» **Work task**
Each entry is to be repeated word for word, and the images are to be dropped.
START Data
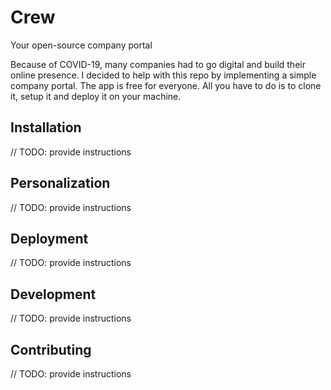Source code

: # Crew

Your open-source company portal

Because of COVID-19, many companies had to go digital and build their online presence. I decided to help with this repo by implementing a simple company portal. The app is free for everyone. All you have to do is to clone it, setup it and deploy it on your machine.

## Installation

// TODO: provide instructions

## Personalization

// TODO: provide instructions

## Deployment

// TODO: provide instructions

## Development

// TODO: provide instructions

## Contributing

// TODO: provide instructions

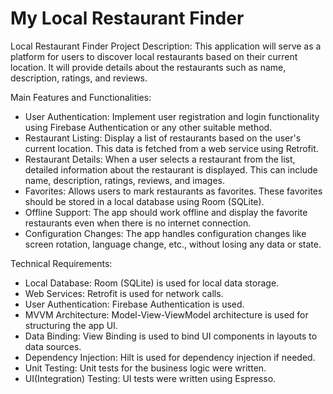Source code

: # My Local Restaurant Finder

Local Restaurant Finder
Project Description: This application will serve as a platform for users to discover local restaurants based on their current location. It will provide details about the restaurants such as name, description, ratings, and reviews.

Main Features and Functionalities:
- User Authentication: Implement user registration and login functionality using Firebase Authentication or any other suitable method.
- Restaurant Listing: Display a list of restaurants based on the user's current location. This data is fetched from a web service using Retrofit.
- Restaurant Details: When a user selects a restaurant from the list, detailed information about the restaurant is displayed. This can include name, description, ratings, reviews, and images.
- Favorites: Allows users to mark restaurants as favorites. These favorites should be stored in a local database using Room (SQLite).
- Offline Support: The app should work offline and display the favorite restaurants even when there is no internet connection.
- Configuration Changes: The app handles configuration changes like screen rotation, language change, etc., without losing any data or state.

Technical Requirements:
- Local Database: Room (SQLite) is used for local data storage.
- Web Services: Retrofit is used for network calls.
- User Authentication: Firebase Authentication is used.
- MVVM Architecture: Model-View-ViewModel architecture is used for structuring the app UI.
- Data Binding: View Binding is used to bind UI components in layouts to data sources.
- Dependency Injection: Hilt is used for dependency injection if needed.
- Unit Testing: Unit tests for the business logic were written. 
- UI(Integration) Testing: UI tests were written using Espresso.
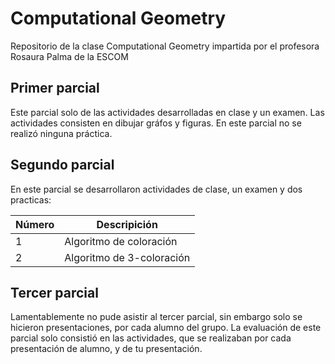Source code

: # Computational Geometry

Repositorio de la clase Computational Geometry impartida por el profesora Rosaura Palma de la ESCOM

## Primer parcial
Este parcial solo de las actividades desarrolladas en clase y un examen. Las actividades consisten en dibujar gráfos y figuras. En este parcial no se realizó ninguna práctica.

## Segundo parcial
En este parcial se desarrollaron actividades de clase, un examen y dos practicas:

|Número|Descripición|
|---|---|
|1|Algoritmo de coloración|
|2|Algoritmo de 3-coloración|

## Tercer parcial
Lamentablemente no pude asistir al tercer parcial, sin embargo solo se hicieron presentaciones, por cada alumno del grupo. La evaluación de este parcial solo consistió en las actividades, que se realizaban por cada presentación de alumno, y de tu presentación.
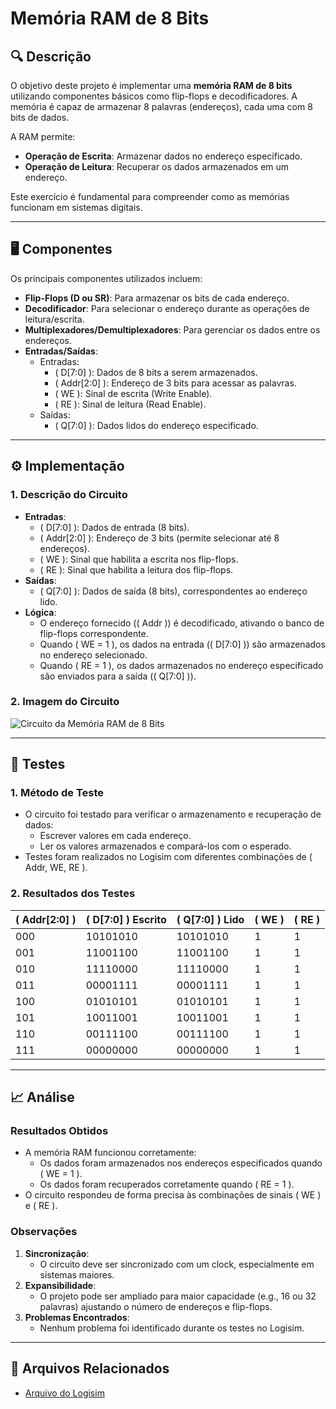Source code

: # Memória RAM de 8 Bits

## 🔍 Descrição

O objetivo deste projeto é implementar uma **memória RAM de 8 bits** utilizando componentes básicos como flip-flops e decodificadores. A memória é capaz de armazenar 8 palavras (endereços), cada uma com 8 bits de dados. 

A RAM permite:
- **Operação de Escrita**: Armazenar dados no endereço especificado.
- **Operação de Leitura**: Recuperar os dados armazenados em um endereço.

Este exercício é fundamental para compreender como as memórias funcionam em sistemas digitais.

---

## 🖥️ Componentes

Os principais componentes utilizados incluem:
- **Flip-Flops (D ou SR)**: Para armazenar os bits de cada endereço.
- **Decodificador**: Para selecionar o endereço durante as operações de leitura/escrita.
- **Multiplexadores/Demultiplexadores**: Para gerenciar os dados entre os endereços.
- **Entradas/Saídas**:
  - Entradas:
    - \( D[7:0] \): Dados de 8 bits a serem armazenados.
    - \( Addr[2:0] \): Endereço de 3 bits para acessar as palavras.
    - \( WE \): Sinal de escrita (Write Enable).
    - \( RE \): Sinal de leitura (Read Enable).
  - Saídas:
    - \( Q[7:0] \): Dados lidos do endereço especificado.

---

## ⚙️ Implementação

### 1. **Descrição do Circuito**

- **Entradas**:
  - \( D[7:0] \): Dados de entrada (8 bits).
  - \( Addr[2:0] \): Endereço de 3 bits (permite selecionar até 8 endereços).
  - \( WE \): Sinal que habilita a escrita nos flip-flops.
  - \( RE \): Sinal que habilita a leitura dos flip-flops.
- **Saídas**:
  - \( Q[7:0] \): Dados de saída (8 bits), correspondentes ao endereço lido.
- **Lógica**:
  - O endereço fornecido (\( Addr \)) é decodificado, ativando o banco de flip-flops correspondente.
  - Quando \( WE = 1 \), os dados na entrada (\( D[7:0] \)) são armazenados no endereço selecionado.
  - Quando \( RE = 1 \), os dados armazenados no endereço especificado são enviados para a saída (\( Q[7:0] \)).

### 2. **Imagem do Circuito**

![Circuito da Memória RAM de 8 Bits](../assets/ram_8bits.png)

---

## 🔬 Testes

### 1. **Método de Teste**

- O circuito foi testado para verificar o armazenamento e recuperação de dados:
  - Escrever valores em cada endereço.
  - Ler os valores armazenados e compará-los com o esperado.
- Testes foram realizados no Logisim com diferentes combinações de \( Addr, WE, RE \).

### 2. **Resultados dos Testes**

| \( Addr[2:0] \) | \( D[7:0] \) Escrito | \( Q[7:0] \) Lido | \( WE \) | \( RE \) |
|-----------------|----------------------|-------------------|----------|----------|
| 000             | 10101010            | 10101010          | 1        | 1        |
| 001             | 11001100            | 11001100          | 1        | 1        |
| 010             | 11110000            | 11110000          | 1        | 1        |
| 011             | 00001111            | 00001111          | 1        | 1        |
| 100             | 01010101            | 01010101          | 1        | 1        |
| 101             | 10011001            | 10011001          | 1        | 1        |
| 110             | 00111100            | 00111100          | 1        | 1        |
| 111             | 00000000            | 00000000          | 1        | 1        |

---

## 📈 Análise

### Resultados Obtidos

- A memória RAM funcionou corretamente:
  - Os dados foram armazenados nos endereços especificados quando \( WE = 1 \).
  - Os dados foram recuperados corretamente quando \( RE = 1 \).
- O circuito respondeu de forma precisa às combinações de sinais \( WE \) e \( RE \).

### Observações

1. **Sincronização**:
   - O circuito deve ser sincronizado com um clock, especialmente em sistemas maiores.
2. **Expansibilidade**:
   - O projeto pode ser ampliado para maior capacidade (e.g., 16 ou 32 palavras) ajustando o número de endereços e flip-flops.
3. **Problemas Encontrados**:
   - Nenhum problema foi identificado durante os testes no Logisim.

---

## 📂 Arquivos Relacionados

- [Arquivo do Logisim](../src/MemoriaRam.circ)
END Data
» **The answer**
Source code

: # Crew

Your open-source company portal

Because of COVID-19, many companies had to go digital and build their online presence. I decided to help with this repo by implementing a simple company portal. The app is free for everyone. All you have to do is to clone it, setup it and deploy it on your machine.

## Installation

// TODO: provide instructions

## Personalization

// TODO: provide instructions

## Deployment

// TODO: provide instructions

## Development

// TODO: provide instructions

## Contributing

// TODO: provide instructions

Source code

: # My Local Restaurant Finder

Local Restaurant Finder
Project Description: This application will serve as a platform for users to discover local restaurants based on their current location. It will provide details about the restaurants such as name, description, ratings, and reviews.

Main Features and Functionalities:
- User Authentication: Implement user registration and login functionality using Firebase Authentication or any other suitable method.
- Restaurant Listing: Display a list of restaurants based on the user's current location. This data is fetched from a web service using Retrofit.
- Restaurant Details: When a user selects a restaurant from the list, detailed information about the restaurant is displayed. This can include name, description, ratings, reviews, and images.
- Favorites: Allows users to mark restaurants as favorites. These favorites should be stored in a local database using Room (SQLite).
- Offline Support: The app should work offline and display the favorite restaurants even when there is no internet connection.
- Configuration Changes: The app handles configuration changes like screen rotation, language change, etc., without losing any data or state.

Technical Requirements:
- Local Database: Room (SQLite) is used for local data storage.
- Web Services: Retrofit is used for network calls.
- User Authentication: Firebase Authentication is used.
- MVVM Architecture: Model-View-ViewModel architecture is used for structuring the app UI.
- Data Binding: View Binding is used to bind UI components in layouts to data sources.
- Dependency Injection: Hilt is used for dependency injection if needed.
- Unit Testing: Unit tests for the business logic were written. 
- UI(Integration) Testing: UI tests were written using Espresso.
Source code

: # Computational Geometry

Repositorio de la clase Computational Geometry impartida por el profesora Rosaura Palma de la ESCOM

## Primer parcial
Este parcial solo de las actividades desarrolladas en clase y un examen. Las actividades consisten en dibujar gráfos y figuras. En este parcial no se realizó ninguna práctica.

## Segundo parcial
En este parcial se desarrollaron actividades de clase, un examen y dos practicas:

|Número|Descripición|
|---|---|
|1|Algoritmo de coloración|
|2|Algoritmo de 3-coloración|

## Tercer parcial
Lamentablemente no pude asistir al tercer parcial, sin embargo solo se hicieron presentaciones, por cada alumno del grupo. La evaluación de este parcial solo consistió en las actividades, que se realizaban por cada presentación de alumno, y de tu presentación.
Source code

: # Memória RAM de 8 Bits

## 🔍 Descrição

O objetivo deste projeto é implementar uma **memória RAM de 8 bits** utilizando componentes básicos como flip-flops e decodificadores. A memória é capaz de armazenar 8 palavras (endereços), cada uma com 8 bits de dados. 

A RAM permite:
- **Operação de Escrita**: Armazenar dados no endereço especificado.
- **Operação de Leitura**: Recuperar os dados armazenados em um endereço.

Este exercício é fundamental para compreender como as memórias funcionam em sistemas digitais.

---

## 🖥️ Componentes

Os principais componentes utilizados incluem:
- **Flip-Flops (D ou SR)**: Para armazenar os bits de cada endereço.
- **Decodificador**: Para selecionar o endereço durante as operações de leitura/escrita.
- **Multiplexadores/Demultiplexadores**: Para gerenciar os dados entre os endereços.
- **Entradas/Saídas**:
  - Entradas:
    - \( D[7:0] \): Dados de 8 bits a serem armazenados.
    - \( Addr[2:0] \): Endereço de 3 bits para acessar as palavras.
    - \( WE \): Sinal de escrita (Write Enable).
    - \( RE \): Sinal de leitura (Read Enable).
  - Saídas:
    - \( Q[7:0] \): Dados lidos do endereço especificado.

---

## ⚙️ Implementação

### 1. **Descrição do Circuito**

- **Entradas**:
  - \( D[7:0] \): Dados de entrada (8 bits).
  - \( Addr[2:0] \): Endereço de 3 bits (permite selecionar até 8 endereços).
  - \( WE \): Sinal que habilita a escrita nos flip-flops.
  - \( RE \): Sinal que habilita a leitura dos flip-flops.
- **Saídas**:
  - \( Q[7:0] \): Dados de saída (8 bits), correspondentes ao endereço lido.
- **Lógica**:
  - O endereço fornecido (\( Addr \)) é decodificado, ativando o banco de flip-flops correspondente.
  - Quando \( WE = 1 \), os dados na entrada (\( D[7:0] \)) são armazenados no endereço selecionado.
  - Quando \( RE = 1 \), os dados armazenados no endereço especificado são enviados para a saída (\( Q[7:0] \)).

### 2. **Imagem do Circuito**

![Circuito da Memória RAM de 8 Bits](../assets/ram_8bits.png)

---

## 🔬 Testes

### 1. **Método de Teste**

- O circuito foi testado para verificar o armazenamento e recuperação de dados:
  - Escrever valores em cada endereço.
  - Ler os valores armazenados e compará-los com o esperado.
- Testes foram realizados no Logisim com diferentes combinações de \( Addr, WE, RE \).

### 2. **Resultados dos Testes**

| \( Addr[2:0] \) | \( D[7:0] \) Escrito | \( Q[7:0] \) Lido | \( WE \) | \( RE \) |
|-----------------|----------------------|-------------------|----------|----------|
| 000             | 10101010            | 10101010          | 1        | 1        |
| 001             | 11001100            | 11001100          | 1        | 1        |
| 010             | 11110000            | 11110000          | 1        | 1        |
| 011             | 00001111            | 00001111          | 1        | 1        |
| 100             | 01010101            | 01010101          | 1        | 1        |
| 101             | 10011001            | 10011001          | 1        | 1        |
| 110             | 00111100            | 00111100          | 1        | 1        |
| 111             | 00000000            | 00000000          | 1        | 1        |

---

## 📈 Análise

### Resultados Obtidos

- A memória RAM funcionou corretamente:
  - Os dados foram armazenados nos endereços especificados quando \( WE = 1 \).
  - Os dados foram recuperados corretamente quando \( RE = 1 \).
- O circuito respondeu de forma precisa às combinações de sinais \( WE \) e \( RE \).

### Observações

1. **Sincronização**:
   - O circuito deve ser sincronizado com um clock, especialmente em sistemas maiores.
2. **Expansibilidade**:
   - O projeto pode ser ampliado para maior capacidade (e.g., 16 ou 32 palavras) ajustando o número de endereços e flip-flops.
3. **Problemas Encontrados**:
   - Nenhum problema foi identificado durante os testes no Logisim.

---

## 📂 Arquivos Relacionados

- [Arquivo do Logisim](../src/MemoriaRam.circ)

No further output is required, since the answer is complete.